Top of INPUT DATA

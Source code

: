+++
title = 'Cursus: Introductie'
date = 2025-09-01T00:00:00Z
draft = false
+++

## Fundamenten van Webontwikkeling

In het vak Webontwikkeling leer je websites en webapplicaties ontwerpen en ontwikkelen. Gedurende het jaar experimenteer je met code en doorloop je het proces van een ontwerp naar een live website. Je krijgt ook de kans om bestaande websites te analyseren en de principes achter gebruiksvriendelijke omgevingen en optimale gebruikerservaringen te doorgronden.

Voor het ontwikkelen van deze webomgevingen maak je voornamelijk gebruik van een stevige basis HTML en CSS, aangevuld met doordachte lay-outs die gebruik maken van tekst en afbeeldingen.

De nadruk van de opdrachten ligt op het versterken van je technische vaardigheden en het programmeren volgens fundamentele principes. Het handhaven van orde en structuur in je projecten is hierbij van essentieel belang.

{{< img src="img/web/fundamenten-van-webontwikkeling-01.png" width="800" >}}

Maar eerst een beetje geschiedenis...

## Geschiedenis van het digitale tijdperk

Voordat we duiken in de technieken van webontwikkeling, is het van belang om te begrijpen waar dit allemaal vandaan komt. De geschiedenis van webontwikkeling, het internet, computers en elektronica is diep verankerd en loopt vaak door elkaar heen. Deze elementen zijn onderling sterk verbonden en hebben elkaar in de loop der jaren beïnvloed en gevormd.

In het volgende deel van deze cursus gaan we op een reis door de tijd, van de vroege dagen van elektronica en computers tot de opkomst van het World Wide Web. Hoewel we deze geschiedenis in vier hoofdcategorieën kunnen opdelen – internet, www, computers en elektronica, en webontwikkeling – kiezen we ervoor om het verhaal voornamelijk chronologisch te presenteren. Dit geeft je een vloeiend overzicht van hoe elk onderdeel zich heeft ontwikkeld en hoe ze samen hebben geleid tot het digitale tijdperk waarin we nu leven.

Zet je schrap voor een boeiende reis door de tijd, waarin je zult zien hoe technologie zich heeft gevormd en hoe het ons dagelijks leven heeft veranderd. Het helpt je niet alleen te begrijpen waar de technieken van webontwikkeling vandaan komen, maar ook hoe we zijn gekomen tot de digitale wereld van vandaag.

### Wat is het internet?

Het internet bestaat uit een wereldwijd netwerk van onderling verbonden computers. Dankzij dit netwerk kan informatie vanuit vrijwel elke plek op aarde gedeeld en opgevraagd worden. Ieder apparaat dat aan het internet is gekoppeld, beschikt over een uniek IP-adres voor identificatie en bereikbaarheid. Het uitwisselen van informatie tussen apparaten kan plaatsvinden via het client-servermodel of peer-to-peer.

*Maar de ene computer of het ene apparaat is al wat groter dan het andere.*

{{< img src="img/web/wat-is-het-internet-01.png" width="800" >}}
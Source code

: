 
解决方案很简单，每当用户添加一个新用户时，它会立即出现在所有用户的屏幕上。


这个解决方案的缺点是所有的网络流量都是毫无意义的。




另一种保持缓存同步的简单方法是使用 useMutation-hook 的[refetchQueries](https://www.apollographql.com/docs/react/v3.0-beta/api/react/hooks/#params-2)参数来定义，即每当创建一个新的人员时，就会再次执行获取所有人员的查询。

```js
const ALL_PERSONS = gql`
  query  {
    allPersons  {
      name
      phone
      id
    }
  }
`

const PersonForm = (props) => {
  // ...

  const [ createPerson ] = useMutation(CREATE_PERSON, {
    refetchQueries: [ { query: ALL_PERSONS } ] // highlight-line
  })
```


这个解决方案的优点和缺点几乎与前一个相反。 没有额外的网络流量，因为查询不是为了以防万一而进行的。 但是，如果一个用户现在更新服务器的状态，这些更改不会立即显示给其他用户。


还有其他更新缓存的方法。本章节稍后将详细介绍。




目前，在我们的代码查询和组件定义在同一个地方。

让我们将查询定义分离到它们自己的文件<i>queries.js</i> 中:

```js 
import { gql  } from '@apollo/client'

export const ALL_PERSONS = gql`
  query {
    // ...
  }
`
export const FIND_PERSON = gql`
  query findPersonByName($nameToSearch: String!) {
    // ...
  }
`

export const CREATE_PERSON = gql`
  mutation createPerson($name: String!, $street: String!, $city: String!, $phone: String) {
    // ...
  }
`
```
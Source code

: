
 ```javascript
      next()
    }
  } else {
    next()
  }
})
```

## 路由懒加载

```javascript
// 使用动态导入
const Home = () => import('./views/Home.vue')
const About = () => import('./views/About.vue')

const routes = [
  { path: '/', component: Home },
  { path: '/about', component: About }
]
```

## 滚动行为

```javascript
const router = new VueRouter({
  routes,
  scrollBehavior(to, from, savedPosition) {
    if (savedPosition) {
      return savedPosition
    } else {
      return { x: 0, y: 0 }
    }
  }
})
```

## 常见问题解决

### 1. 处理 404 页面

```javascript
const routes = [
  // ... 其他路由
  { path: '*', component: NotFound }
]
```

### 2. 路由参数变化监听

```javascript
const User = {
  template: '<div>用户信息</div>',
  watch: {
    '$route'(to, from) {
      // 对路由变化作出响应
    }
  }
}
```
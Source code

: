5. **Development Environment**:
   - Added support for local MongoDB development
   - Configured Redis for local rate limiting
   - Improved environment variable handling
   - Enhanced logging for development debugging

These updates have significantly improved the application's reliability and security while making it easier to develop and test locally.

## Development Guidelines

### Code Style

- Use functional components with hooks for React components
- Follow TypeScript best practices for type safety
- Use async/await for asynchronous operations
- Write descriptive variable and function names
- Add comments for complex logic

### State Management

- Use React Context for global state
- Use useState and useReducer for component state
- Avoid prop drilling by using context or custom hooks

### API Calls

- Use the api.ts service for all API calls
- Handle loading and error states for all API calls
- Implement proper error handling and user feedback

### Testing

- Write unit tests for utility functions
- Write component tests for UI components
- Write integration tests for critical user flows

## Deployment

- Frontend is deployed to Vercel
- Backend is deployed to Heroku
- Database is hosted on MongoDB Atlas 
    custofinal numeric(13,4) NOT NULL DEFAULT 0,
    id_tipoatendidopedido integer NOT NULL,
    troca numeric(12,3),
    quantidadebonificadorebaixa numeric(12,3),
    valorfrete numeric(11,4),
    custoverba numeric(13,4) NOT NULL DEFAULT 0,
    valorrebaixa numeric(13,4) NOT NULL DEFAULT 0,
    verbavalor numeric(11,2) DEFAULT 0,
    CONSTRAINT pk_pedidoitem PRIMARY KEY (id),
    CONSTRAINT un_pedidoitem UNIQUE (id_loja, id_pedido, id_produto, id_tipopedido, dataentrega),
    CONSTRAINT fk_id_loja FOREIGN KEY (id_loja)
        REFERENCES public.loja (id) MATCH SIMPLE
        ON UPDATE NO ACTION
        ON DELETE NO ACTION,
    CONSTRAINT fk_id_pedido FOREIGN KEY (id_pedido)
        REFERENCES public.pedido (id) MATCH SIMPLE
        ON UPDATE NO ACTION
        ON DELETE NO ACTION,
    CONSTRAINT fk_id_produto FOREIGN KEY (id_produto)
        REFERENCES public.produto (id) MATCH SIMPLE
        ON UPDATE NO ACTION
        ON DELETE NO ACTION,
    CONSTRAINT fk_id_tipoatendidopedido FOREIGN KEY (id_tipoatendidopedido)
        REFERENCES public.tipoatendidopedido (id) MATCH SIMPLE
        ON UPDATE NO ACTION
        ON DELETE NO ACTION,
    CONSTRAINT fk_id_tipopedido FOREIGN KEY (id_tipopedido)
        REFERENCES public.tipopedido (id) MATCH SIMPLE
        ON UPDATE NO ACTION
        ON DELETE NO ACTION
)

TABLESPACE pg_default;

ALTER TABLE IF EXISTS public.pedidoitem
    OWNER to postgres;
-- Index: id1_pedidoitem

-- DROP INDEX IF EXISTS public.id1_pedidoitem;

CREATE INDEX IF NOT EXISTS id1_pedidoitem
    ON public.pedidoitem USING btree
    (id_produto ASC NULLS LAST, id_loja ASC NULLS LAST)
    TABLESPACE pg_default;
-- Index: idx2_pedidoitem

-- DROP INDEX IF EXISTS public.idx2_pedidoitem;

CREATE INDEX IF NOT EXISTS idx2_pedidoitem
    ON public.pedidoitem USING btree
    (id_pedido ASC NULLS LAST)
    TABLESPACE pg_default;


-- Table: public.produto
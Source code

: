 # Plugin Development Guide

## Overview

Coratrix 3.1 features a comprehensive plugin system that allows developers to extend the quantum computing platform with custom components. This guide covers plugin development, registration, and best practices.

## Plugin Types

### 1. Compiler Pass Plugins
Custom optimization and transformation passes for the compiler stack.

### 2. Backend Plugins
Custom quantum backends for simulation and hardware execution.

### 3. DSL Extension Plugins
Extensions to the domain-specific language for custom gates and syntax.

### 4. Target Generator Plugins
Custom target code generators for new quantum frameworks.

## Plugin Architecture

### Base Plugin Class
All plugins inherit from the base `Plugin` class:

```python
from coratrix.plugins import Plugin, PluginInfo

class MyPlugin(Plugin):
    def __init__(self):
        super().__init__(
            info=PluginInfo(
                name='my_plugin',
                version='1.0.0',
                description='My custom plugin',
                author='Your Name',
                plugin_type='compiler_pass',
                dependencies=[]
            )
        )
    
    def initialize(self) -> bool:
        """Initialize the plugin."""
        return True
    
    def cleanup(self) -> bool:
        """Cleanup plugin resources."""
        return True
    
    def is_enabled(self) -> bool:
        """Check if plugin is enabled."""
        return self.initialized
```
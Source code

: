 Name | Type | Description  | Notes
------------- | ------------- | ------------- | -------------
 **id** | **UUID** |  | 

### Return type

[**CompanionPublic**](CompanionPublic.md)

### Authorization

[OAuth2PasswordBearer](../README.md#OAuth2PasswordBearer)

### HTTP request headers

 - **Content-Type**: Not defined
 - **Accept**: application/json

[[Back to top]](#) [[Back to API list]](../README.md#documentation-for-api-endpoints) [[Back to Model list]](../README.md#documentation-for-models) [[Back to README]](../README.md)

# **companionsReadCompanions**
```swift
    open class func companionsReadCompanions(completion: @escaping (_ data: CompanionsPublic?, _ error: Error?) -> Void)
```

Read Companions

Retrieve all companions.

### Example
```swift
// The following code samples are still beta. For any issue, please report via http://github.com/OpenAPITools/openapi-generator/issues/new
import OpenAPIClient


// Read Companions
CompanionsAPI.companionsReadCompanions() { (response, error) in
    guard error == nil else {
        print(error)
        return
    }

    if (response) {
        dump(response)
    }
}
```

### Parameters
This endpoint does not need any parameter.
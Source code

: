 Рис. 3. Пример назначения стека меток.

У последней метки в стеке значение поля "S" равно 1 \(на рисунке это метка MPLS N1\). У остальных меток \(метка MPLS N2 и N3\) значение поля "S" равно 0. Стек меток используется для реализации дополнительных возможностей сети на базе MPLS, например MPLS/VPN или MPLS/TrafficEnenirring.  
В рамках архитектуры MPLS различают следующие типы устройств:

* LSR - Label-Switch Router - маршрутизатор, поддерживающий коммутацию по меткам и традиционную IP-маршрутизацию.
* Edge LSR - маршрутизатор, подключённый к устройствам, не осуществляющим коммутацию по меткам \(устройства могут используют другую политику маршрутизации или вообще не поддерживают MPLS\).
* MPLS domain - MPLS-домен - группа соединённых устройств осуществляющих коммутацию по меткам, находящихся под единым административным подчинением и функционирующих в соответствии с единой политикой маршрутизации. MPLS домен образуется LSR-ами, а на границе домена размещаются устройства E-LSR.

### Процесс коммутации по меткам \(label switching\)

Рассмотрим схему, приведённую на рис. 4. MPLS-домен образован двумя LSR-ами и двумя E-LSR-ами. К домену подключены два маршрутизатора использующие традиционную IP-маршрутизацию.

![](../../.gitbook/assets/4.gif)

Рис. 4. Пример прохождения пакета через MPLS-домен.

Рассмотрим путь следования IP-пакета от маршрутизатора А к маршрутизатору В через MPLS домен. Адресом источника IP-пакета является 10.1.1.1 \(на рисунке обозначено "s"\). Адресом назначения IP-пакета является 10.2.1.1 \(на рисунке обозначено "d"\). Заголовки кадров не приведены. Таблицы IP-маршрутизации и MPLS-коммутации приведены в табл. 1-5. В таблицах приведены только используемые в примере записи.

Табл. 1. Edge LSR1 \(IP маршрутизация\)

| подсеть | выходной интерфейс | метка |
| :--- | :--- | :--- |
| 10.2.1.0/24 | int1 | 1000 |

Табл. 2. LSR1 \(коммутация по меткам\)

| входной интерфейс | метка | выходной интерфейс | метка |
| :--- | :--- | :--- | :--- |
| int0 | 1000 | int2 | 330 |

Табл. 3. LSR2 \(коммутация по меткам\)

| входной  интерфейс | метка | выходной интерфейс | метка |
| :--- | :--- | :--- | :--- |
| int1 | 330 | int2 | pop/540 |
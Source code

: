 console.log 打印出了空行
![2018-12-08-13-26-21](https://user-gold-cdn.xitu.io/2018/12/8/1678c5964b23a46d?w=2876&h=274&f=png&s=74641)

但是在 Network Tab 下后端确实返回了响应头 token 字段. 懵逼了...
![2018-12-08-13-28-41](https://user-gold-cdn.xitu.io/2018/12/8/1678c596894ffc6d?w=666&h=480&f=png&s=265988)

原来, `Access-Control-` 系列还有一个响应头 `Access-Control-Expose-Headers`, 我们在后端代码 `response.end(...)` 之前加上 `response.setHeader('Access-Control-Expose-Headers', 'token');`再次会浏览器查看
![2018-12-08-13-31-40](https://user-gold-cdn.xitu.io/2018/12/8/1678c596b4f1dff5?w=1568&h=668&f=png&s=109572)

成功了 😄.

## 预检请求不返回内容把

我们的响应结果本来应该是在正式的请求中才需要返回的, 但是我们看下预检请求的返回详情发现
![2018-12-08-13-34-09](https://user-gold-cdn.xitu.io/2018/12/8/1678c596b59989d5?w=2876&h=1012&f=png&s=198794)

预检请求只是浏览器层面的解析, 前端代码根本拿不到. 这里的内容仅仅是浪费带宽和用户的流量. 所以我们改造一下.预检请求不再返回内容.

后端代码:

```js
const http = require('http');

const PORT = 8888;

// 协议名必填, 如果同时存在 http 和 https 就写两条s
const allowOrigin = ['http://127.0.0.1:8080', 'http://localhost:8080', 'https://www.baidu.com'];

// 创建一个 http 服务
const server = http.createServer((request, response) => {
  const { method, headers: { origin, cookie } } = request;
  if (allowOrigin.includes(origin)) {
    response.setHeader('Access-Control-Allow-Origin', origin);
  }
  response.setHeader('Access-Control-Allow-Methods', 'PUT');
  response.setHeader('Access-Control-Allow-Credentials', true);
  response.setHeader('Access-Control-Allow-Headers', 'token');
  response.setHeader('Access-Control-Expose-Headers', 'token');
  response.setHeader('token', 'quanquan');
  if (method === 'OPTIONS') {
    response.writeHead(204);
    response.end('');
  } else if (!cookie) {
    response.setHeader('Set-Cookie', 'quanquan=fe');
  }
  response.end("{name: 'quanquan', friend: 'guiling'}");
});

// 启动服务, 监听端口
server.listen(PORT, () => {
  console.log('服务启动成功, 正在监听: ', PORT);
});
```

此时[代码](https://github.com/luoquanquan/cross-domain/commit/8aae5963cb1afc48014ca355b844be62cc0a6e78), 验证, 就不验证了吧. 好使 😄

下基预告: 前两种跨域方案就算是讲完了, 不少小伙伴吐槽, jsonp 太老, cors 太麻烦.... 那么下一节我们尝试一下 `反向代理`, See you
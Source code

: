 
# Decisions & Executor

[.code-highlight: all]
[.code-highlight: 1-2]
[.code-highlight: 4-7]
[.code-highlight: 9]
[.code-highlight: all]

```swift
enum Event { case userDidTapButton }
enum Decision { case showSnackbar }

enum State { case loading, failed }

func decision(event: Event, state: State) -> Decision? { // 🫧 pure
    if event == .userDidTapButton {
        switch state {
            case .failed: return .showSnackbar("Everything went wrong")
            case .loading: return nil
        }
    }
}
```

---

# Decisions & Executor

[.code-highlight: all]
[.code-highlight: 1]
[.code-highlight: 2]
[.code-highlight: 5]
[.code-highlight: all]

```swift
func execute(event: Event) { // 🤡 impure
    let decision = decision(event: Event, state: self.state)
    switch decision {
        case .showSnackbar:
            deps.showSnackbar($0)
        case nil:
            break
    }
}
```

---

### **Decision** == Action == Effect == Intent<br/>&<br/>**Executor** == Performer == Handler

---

Bottom of INPUT DATA

Set down, exactly as they appear above, all lines from the one that has "и традиционную IP-маршрутизацию." down to the one that has "Рис. 4. Пример", including those two and no others.

* LSR - Label-Switch Router - маршрутизатор, поддерживающий коммутацию по меткам и традиционную IP-маршрутизацию.
* Edge LSR - маршрутизатор, подключённый к устройствам, не осуществляющим коммутацию по меткам \(устройства могут используют другую политику маршрутизации или вообще не поддерживают MPLS\).
* MPLS domain - MPLS-домен - группа соединённых устройств осуществляющих коммутацию по меткам, находящихся под единым административным подчинением и функционирующих в соответствии с единой политикой маршрутизации. MPLS домен образуется LSR-ами, а на границе домена размещаются устройства E-LSR.

### Процесс коммутации по меткам \(label switching\)

Рассмотрим схему, приведённую на рис. 4. MPLS-домен образован двумя LSR-ами и двумя E-LSR-ами. К домену подключены два маршрутизатора использующие традиционную IP-маршрутизацию.

![](../../.gitbook/assets/4.gif)

Рис. 4. Пример прохождения пакета через MPLS-домен.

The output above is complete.